Also gone were the groups of police that had always been deployed outside mosques for the weekly prayer, supposedly to safeguard against Islamist threats, they said.
"Normally the imam starts with incantations like 'may God bless our president Zine El Abidine ben Ali'," said worshipper Anas Tamallah, 26, outside the central Al-Fath mosque.
This Friday the disgraced leader had been dropped, and instead the imam opened with a prayer for the "memory of the martyrs of the revolution", he said, a reference to the victims of protests that toppled the ex-ruler.
There was also no mention of Ben Ali, once referred to as "the protector of the nation and religion", in the sermon at the city's main mosque, Zitouna, said General Mohktar Ben Tekhiat after he attended prayers.

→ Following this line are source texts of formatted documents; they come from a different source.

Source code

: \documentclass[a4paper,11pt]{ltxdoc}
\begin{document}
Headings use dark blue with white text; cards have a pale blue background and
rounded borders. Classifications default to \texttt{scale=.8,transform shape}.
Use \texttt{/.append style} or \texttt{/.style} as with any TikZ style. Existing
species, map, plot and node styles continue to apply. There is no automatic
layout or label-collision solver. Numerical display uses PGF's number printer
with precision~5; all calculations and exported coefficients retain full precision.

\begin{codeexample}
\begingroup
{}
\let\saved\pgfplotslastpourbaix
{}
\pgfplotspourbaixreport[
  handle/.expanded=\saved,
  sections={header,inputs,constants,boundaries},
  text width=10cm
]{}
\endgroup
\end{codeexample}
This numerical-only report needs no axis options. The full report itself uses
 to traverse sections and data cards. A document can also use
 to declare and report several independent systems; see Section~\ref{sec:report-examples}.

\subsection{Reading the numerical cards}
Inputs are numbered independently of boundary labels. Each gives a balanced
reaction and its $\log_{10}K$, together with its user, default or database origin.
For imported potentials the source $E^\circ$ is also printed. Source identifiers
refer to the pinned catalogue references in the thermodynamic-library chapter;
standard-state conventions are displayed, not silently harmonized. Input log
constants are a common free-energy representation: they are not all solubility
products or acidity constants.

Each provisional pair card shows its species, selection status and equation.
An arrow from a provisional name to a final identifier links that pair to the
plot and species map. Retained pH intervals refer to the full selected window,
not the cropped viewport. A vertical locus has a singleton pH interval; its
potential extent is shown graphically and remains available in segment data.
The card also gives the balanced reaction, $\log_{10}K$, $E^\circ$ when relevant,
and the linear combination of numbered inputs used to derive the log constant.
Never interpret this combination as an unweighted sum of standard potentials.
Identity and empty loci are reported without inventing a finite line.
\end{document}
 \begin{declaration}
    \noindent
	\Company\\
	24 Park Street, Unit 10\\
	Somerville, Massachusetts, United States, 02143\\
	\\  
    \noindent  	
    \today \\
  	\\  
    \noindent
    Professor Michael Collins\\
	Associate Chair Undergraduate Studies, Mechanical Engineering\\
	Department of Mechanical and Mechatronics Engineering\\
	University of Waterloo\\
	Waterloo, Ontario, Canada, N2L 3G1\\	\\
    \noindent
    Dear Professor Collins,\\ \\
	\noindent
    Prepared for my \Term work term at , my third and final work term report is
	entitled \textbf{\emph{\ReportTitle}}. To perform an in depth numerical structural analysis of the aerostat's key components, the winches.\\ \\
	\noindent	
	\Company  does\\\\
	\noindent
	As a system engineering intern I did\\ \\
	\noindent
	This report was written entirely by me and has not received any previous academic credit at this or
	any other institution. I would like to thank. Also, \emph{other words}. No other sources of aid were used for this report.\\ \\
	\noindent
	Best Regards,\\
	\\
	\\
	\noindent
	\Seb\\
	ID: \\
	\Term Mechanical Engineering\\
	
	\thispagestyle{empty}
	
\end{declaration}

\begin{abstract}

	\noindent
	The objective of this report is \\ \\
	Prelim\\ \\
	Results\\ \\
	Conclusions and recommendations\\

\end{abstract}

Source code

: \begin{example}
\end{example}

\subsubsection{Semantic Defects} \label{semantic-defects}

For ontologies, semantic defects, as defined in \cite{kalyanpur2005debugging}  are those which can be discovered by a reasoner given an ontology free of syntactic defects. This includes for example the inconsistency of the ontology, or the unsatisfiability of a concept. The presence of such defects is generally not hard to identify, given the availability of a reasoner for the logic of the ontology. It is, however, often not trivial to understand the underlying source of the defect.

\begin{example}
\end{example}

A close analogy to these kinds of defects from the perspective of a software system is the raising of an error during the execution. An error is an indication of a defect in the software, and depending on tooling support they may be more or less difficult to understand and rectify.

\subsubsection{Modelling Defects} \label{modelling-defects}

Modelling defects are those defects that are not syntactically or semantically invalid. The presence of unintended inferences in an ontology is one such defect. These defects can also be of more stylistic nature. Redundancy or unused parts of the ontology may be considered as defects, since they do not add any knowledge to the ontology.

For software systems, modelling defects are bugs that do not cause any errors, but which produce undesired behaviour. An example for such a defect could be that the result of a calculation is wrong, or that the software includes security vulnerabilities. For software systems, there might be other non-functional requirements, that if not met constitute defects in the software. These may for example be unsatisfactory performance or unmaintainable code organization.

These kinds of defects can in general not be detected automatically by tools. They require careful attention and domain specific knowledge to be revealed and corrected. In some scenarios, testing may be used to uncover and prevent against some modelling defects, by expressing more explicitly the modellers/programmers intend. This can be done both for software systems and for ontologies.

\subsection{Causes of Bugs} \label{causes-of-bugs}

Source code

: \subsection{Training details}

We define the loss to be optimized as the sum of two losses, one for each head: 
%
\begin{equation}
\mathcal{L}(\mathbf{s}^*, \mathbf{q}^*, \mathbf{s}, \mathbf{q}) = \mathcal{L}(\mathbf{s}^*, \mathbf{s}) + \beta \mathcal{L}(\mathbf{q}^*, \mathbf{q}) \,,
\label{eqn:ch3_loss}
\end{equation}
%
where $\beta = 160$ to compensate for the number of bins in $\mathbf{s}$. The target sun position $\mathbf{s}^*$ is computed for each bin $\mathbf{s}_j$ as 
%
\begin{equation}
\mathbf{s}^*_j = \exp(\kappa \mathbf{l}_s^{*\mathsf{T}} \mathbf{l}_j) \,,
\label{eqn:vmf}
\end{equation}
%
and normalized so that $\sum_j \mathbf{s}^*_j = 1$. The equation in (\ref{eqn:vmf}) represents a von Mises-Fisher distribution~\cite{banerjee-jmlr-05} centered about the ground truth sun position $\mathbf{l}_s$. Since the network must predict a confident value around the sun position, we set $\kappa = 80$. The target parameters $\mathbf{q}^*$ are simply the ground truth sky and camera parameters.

Under Ben Ali's authoritarian regime, weekly sermons were inspired or written by the religious affairs ministry.
The new transitional government has introduced unprecedented freedoms as Ben Ali's grip on power is dismantled.
Imams recited prayers for the "martyrs of the revolution" in mosques across Tunisia on Friday.
State television broadcast prayers from the Koran for the 78 people that officials say were killed when security forces cracked down on the wave of social protests that began last month.
The new government has announced major democratic reforms such as the release of all political prisoners, complete media freedom and the registration of previous banned political movements -- including the Islamist Ennahdha.